Looking for a couple of 5 gal. plastic buckets or pails.. Home Depot pails are not big enough. Only source I can find online is a hydroponic place that wants $9. for a black one. But I'd rather it was white, easier to tell if it's clean that way. 
So, anyone have access to 5 gal buckets.. used is fine so long as they're food grade, and I don't mind cleaning em out.


----------



## J_T (Mar 25, 2011)

Fishfur said:


> Looking for a couple of 5 gal. plastic buckets or pails.. Home Depot pails are not big enough. Only source I can find online is a hydroponic place that wants $9. for a black one. But I'd rather it was white, easier to tell if it's clean that way.
> So, anyone have access to 5 gal buckets.. used is fine so long as they're food grade, and I don't mind cleaning em out.
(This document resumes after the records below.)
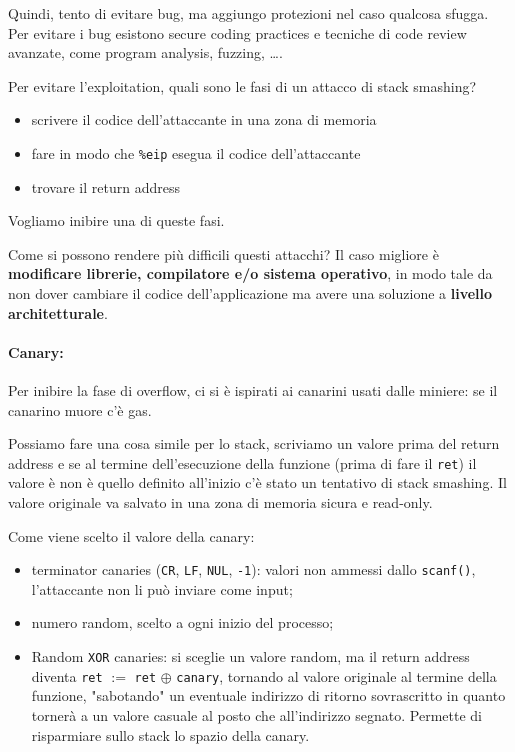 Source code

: Quindi, tento di evitare bug, ma aggiungo protezioni nel caso qualcosa sfugga. Per evitare i bug esistono secure coding practices e tecniche di code review avanzate, come program analysis, fuzzing, \dots.

Per evitare l'exploitation, quali sono le fasi di un attacco di stack smashing?
\begin{itemize}
	\item scrivere il codice dell'attaccante in una zona di memoria
	
    \item fare in modo che \texttt{\%eip} esegua il codice dell'attaccante
	
    \item trovare il return address
\end{itemize}
Vogliamo inibire una di queste fasi.

Come si possono rendere più difficili questi attacchi? Il caso migliore è \textbf{modificare librerie, compilatore e/o sistema operativo}, in modo tale da non dover cambiare il codice dell'applicazione ma avere una soluzione a \textbf{livello architetturale}.

\paragraph{Canary:} Per inibire la fase di overflow, ci si è ispirati ai canarini usati dalle miniere: se il canarino muore c'è gas. 

Possiamo fare una cosa simile per lo stack, scriviamo un valore prima del return address e se al termine dell'esecuzione della funzione (prima di fare il \texttt{ret}) il valore è non è quello definito all'inizio c'è stato un tentativo di stack smashing. Il valore originale va salvato in una zona di memoria sicura e read-only.

Come viene scelto il valore della canary: 
\begin{itemize}
	\item terminator canaries (\texttt{CR}, \texttt{LF}, \texttt{NUL}, \texttt{-1}): valori non ammessi dallo \texttt{scanf()}, l'attaccante non li può inviare come input;
	
    \item numero random, scelto a ogni inizio del processo;
	
    \item Random \texttt{XOR} canaries: si sceglie un valore random, ma il return address diventa \texttt{ret} $:=$ \texttt{ret} $\oplus$ \texttt{canary}, tornando al valore originale al termine della funzione, "sabotando" un eventuale indirizzo di ritorno sovrascritto in quanto tornerà a un valore casuale al posto che all'indirizzo segnato. Permette di risparmiare sullo stack lo spazio della canary.
\end{itemize}

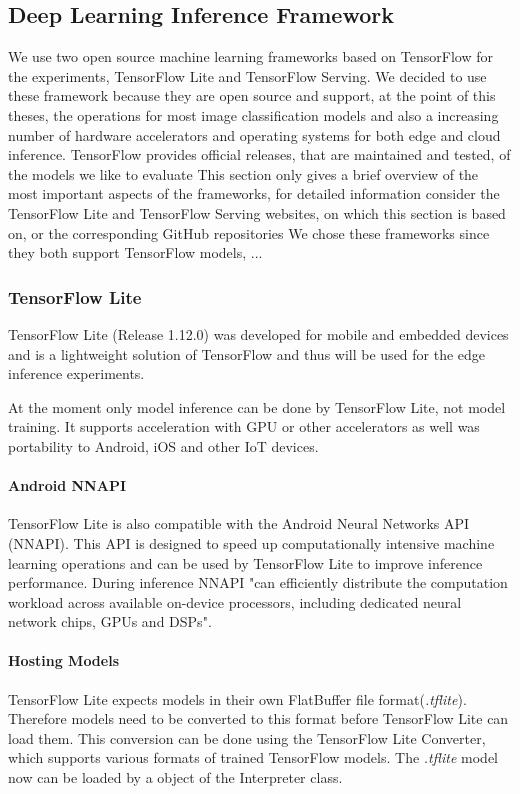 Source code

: \subsection{Deep Learning Inference Framework}
We use two open source machine learning frameworks based on TensorFlow for the experiments, TensorFlow Lite and TensorFlow Serving. We decided to use these framework because they are open source and support, at the point of this theses, the operations for most image classification models and also a increasing number of hardware accelerators and operating systems for both edge and cloud inference.
TensorFlow provides official releases, that are maintained and tested, of the models we like to evaluate
This section only gives a brief overview of the most important aspects of the frameworks, for detailed information consider the TensorFlow Lite\cite{tfLite}  and TensorFlow Serving\cite{tfServing} websites, on which this section is based on, or the corresponding GitHub repositories
We chose these frameworks since they both support TensorFlow models, ...%
\subsubsection{TensorFlow Lite}
\label{chap:TFLite}
TensorFlow Lite (Release 1.12.0) was developed for mobile and embedded devices and is a lightweight solution of TensorFlow and thus will be used for the edge inference experiments.

At the moment only model inference can be done by TensorFlow Lite, not model training.
It supports acceleration with GPU or other accelerators as well was portability to Android, iOS and other IoT devices.

\paragraph{Android NNAPI}
\label{chap:NNAPI}
TensorFlow Lite is also compatible with the Android Neural Networks API (NNAPI). This API
is designed to speed up computationally intensive machine learning operations and can be used by TensorFlow Lite to improve inference performance. During inference NNAPI "can
efficiently distribute the computation workload across available on-device processors, including dedicated neural network chips, GPUs and DSPs"\cite{DBLP:journals/corr/abs-1810-01109}.



\paragraph{Hosting Models}
TensorFlow Lite expects models in their own FlatBuffer file  format(\emph{.tflite}). Therefore models need to be converted to this format before TensorFlow Lite can load them. This conversion can be done using the TensorFlow Lite Converter, which supports various formats of trained TensorFlow models.
The \emph{.tflite} model now can be loaded by a object of the Interpreter class.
Should ask the salties. Salt pails are what you are after. I don't have an extra at this time, but someone else may.

Posted with my Xperia, using Tapatalk 2


----------



## BillD (Jun 5, 2006)

Check Bulk Barn.


----------



## sweet ride (Nov 16, 2010)

i might have a few IO bucket for you. send me a pm if your interested.


----------



## characinfan (Dec 24, 2008)

Got mine (years ago) at Canadian Tire. (They have a Canadian Tire logo. . . it's not like I remember buying them!)


----------



## Car2n (Jun 7, 2011)

Check with some restaurants. One near me gets pickles and potatoes in 5 gal plastic buckets. They do not recycle them.


----------



## Fishfur (Mar 4, 2012)

I have checked with some of the local restaurants and so far, no luck. The one store I used to be able to get buckets from has gone out of business. Can tire buckets, at least the ones I saw last time I was there, are not 5 gallons.. they don't say how big they are but they look like the ones from Home Desperate, which are not 5 G. I think they are about 3 and a half or so. I'll check on the marine forum and see if anyone there has spares.


----------



## Sam66 (Jul 24, 2012)

Try a bakery as well. One of my guys on site use to bring tons of buckets from home. His wife worked at a bakery.

Scott...


----------



## tom g (Jul 8, 2009)

*buckets*

i just recently picked up a bucket at a wine suppply store i believe its around 7 gallons its bigger then the home depot buckets ,it was fifteen bucks but again it is a bigger bucket 
purchased at magnotto wines on midland ave
cheers
tom


----------



## YourNoob (Dec 4, 2010)

I recently got a few from Can. Tire. and believe me they are 5 gallons, or at least thats what is written on side of the bucket. 

Rona also has em for $3. something


----------



## Fishfur (Mar 4, 2012)

Good suggestions all, but I think my bucket problem has now been solved. Thanks to members, I must add, and thanks to all who replied !


----------



## J_T (Mar 25, 2011)

Fishfur said:


> Good suggestions all, but I think my bucket problem has now been solved. Thanks to members, I must add, and thanks to all who replied !


2 pails in the back of my car now 

Should have the pieces made up, and will call you tomorrow!


----------